We rolled out a milestone release on Thursday, November 19th. It seemed to go pretty smoothly...
Within an hour or so, we noticed some "503" errors. (We know. You noticed them, too.) "Maybe we're under an extreme load and dropping connections?" Nope. We checked our system… and while there was a heavy load, it wasn't anything we can't normally handle with ease.
First we did some research. Then we ran some tests. Then we analyzed data.
"At this point, I was pretty sure that we had characterized the problem correctly. Solving the problem is a completely different story, however. This is where the entire team really swung into action." Explains Wes Mitchell, VP of Engineering. "Some people started running stress tests on internal systems to try to reproduce the problem. Others started analyzing log files to try and figure out which requests were taking the longest. Other people looked at database queries to figure out if some were taking way longer than expected."

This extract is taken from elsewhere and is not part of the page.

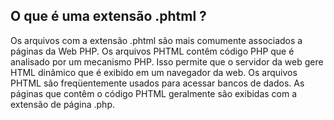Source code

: ## O que é uma extensão .phtml ?
Os arquivos com a extensão .phtml são mais comumente associados a páginas da Web PHP. Os arquivos PHTML contêm código PHP que é analisado por um mecanismo PHP. Isso permite que o servidor da web gere HTML dinâmico que é exibido em um navegador da web. Os arquivos PHTML são freqüentemente usados ​​para acessar bancos de dados. As páginas que contêm o código PHTML geralmente são exibidas com a extensão de página .php.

We have a very committed team with a bias towards action and we consistently operate under a sense of urgency. Debugging a problem like this on a heavily-loaded live system is extremely difficult and frustrating. It's easy to try to mask the problem by, for example, just putting in more hardware… But that's not how we do things around here.
Given the merchant/customer focus that is a critical part of who we are, the pressure to avoid a devastating hit for our customers was extremely high. Our team kicked it into high gear with aggressive contributions and teamwork to find, address, and permanently fix is issue.

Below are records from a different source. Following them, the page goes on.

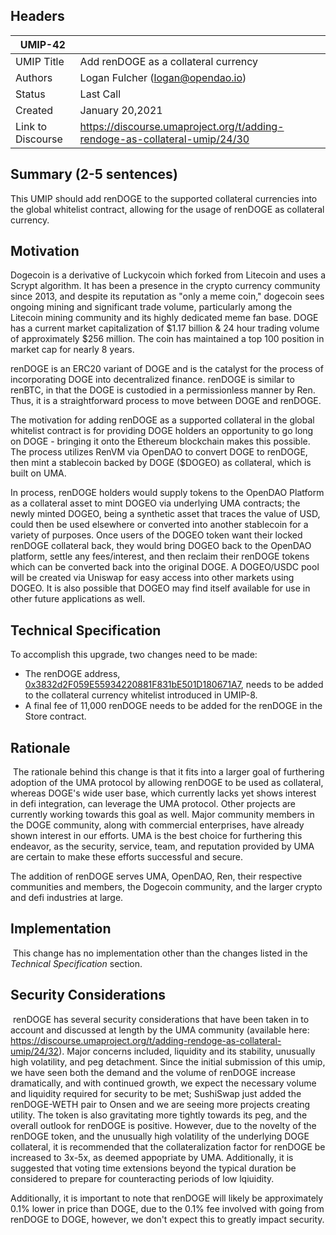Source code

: ## Headers
| UMIP-42    |                                                                                                                                          |
|------------|------------------------------------------------------------------------------------------------------------------------------------------|
| UMIP Title | Add renDOGE as a collateral currency              |
| Authors    | Logan Fulcher (logan@opendao.io) |
| Status     | Last Call                                                                                                                                    |
| Created    | January 20,2021                                                                                                                           |
| Link to Discourse    | https://discourse.umaproject.org/t/adding-rendoge-as-collateral-umip/24/30                                                 |

## Summary (2-5 sentences)
This UMIP should add renDOGE to the supported collateral currencies into the global whitelist contract, allowing for the usage of renDOGE as collateral currency.

## Motivation
Dogecoin is a derivative of Luckycoin which forked from Litecoin and uses a Scrypt algorithm. It has been a presence in the crypto currency community since 2013, and despite its reputation as "only a meme coin," dogecoin sees ongoing mining and significant trade volume, particularly among the Litecoin mining community and its highly dedicated meme fan base. DOGE has a current market capitalization of $1.17 billion & 24 hour trading volume of approximately $256 million. The coin has maintained a top 100 position in market cap for nearly 8 years.

renDOGE is an ERC20 variant of DOGE and is the catalyst for the process of incorporating DOGE into decentralized finance. renDOGE is similar to renBTC, in that the DOGE is custodied in a permissionless manner by Ren. Thus, it is a straightforward process to move between DOGE and renDOGE. 

The motivation for adding renDOGE as a supported collateral in the global whitelist contract is for providing DOGE holders an opportunity to go long on DOGE - bringing it onto the Ethereum blockchain makes this possible. The process utilizes RenVM via OpenDAO to convert DOGE to renDOGE, then mint a stablecoin backed by DOGE ($DOGEO) as collateral, which is built on UMA. 

In process, renDOGE holders would supply tokens to the OpenDAO Platform as a collateral asset to mint DOGEO via underlying UMA contracts; the newly minted DOGEO, being a synthetic asset that traces the value of USD, could then be used elsewhere or converted into another stablecoin for a variety of purposes. Once users of the DOGEO token want their locked renDOGE collateral back, they would bring DOGEO back to the OpenDAO platform, settle any fees/interest, and then reclaim their renDOGE tokens which can be converted back into the original DOGE. A DOGEO/USDC pool will be created via Uniswap for easy access into other markets using DOGEO. It is also possible that DOGEO may find itself available for use in other future applications as well. 

## Technical Specification
To accomplish this upgrade, two changes need to be made:
- The renDOGE address, [0x3832d2F059E55934220881F831bE501D180671A7](https://etherscan.io/address/0x3832d2F059E55934220881F831bE501D180671A7#readProxyContract), needs to be added to the collateral currency whitelist introduced in UMIP-8. 
- A final fee of 11,000 renDOGE needs to be added for the renDOGE in the Store contract.

## Rationale
​
The rationale behind this change is that it fits into a larger goal of furthering adoption of the UMA protocol by allowing renDOGE to be used as collateral, whereas DOGE's wide user base, which currently lacks yet shows interest in defi integration, can leverage the UMA protocol. Other projects are currently working towards this goal as well. Major community members in the DOGE community, along with commercial enterprises, have already shown interest in our efforts. UMA is the best choice for furthering this endeavor, as the security, service, team, and reputation provided by UMA are certain to make these efforts successful and secure. 

The addition of renDOGE serves UMA, OpenDAO, Ren, their respective communities and members, the Dogecoin community, and the larger crypto and defi industries at large.

## Implementation
​
This change has no implementation other than the changes listed in the *Technical Specification* section.

## Security Considerations
​
renDOGE has several security considerations that have been taken in to account and discussed at length by the UMA community (available here: https://discourse.umaproject.org/t/adding-rendoge-as-collateral-umip/24/32). Major concerns included, liquidity and its stability, unusually high volatility, and peg detachment. Since the initial submission of this umip, we have seen both the demand and the volume of renDOGE increase dramatically, and with continued growth, we expect the necessary volume and liquidity required for security to be met; SushiSwap just added the renDOGE-WETH pair to Onsen and we are seeing more projects creating utility. The token is also gravitating more tightly towards its peg, and the overall outlook for renDOGE is positive. However, due to the novelty of the renDOGE token, and the unusually high volatility of the underlying DOGE collateral, it is recommended that the collateralization factor for renDOGE be increased to 3x-5x, as deemed appopriate by UMA. Additionally, it is suggested that voting time extensions beyond the typical duration be considered to prepare for counteracting periods of low lqiuidity.

Additionally, it is important to note that renDOGE will likely be approximately 0.1% lower in price than DOGE, due to the 0.1% fee involved with going from renDOGE to DOGE, however, we don't expect this to greatly impact security.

"I can't say enough about how the team handled this challenge. Lots of people worked a lot over a period of seven days. We progressively narrowed down the problem to a single request. We went over all the changes we had introduced with a fine-tooth comb. We tested various features by turning things on and off one at a time. We reviewed the code again, and again, and again." Said Wes.
We're a lean team of less than 40 hard-working (unusually cool) people and we're grassroots passionate about our company and the merchants we serve. But because we're such a small, invested team, we communicate constantly and pull together like a family- whether we're celebrating or struggling.
Wes continued, "Here's what I'm most proud of: my folks don't give up. They take it personally. They think things through. They all worked together. There was no blaming, no egos out of place. Everybody helped. They went after something really hard, and they beat it. It doesn't get any better than that."
When facing a major technical problem, our engineering team actually became more effective as they rallied to find the solution. Not one of the engineers considered giving up or passing responsibility to someone else. They approached it as an opportunity to look at the solution in innovative ways. They showed amazing commitment and focus, and that commitment paid off when they found the solution.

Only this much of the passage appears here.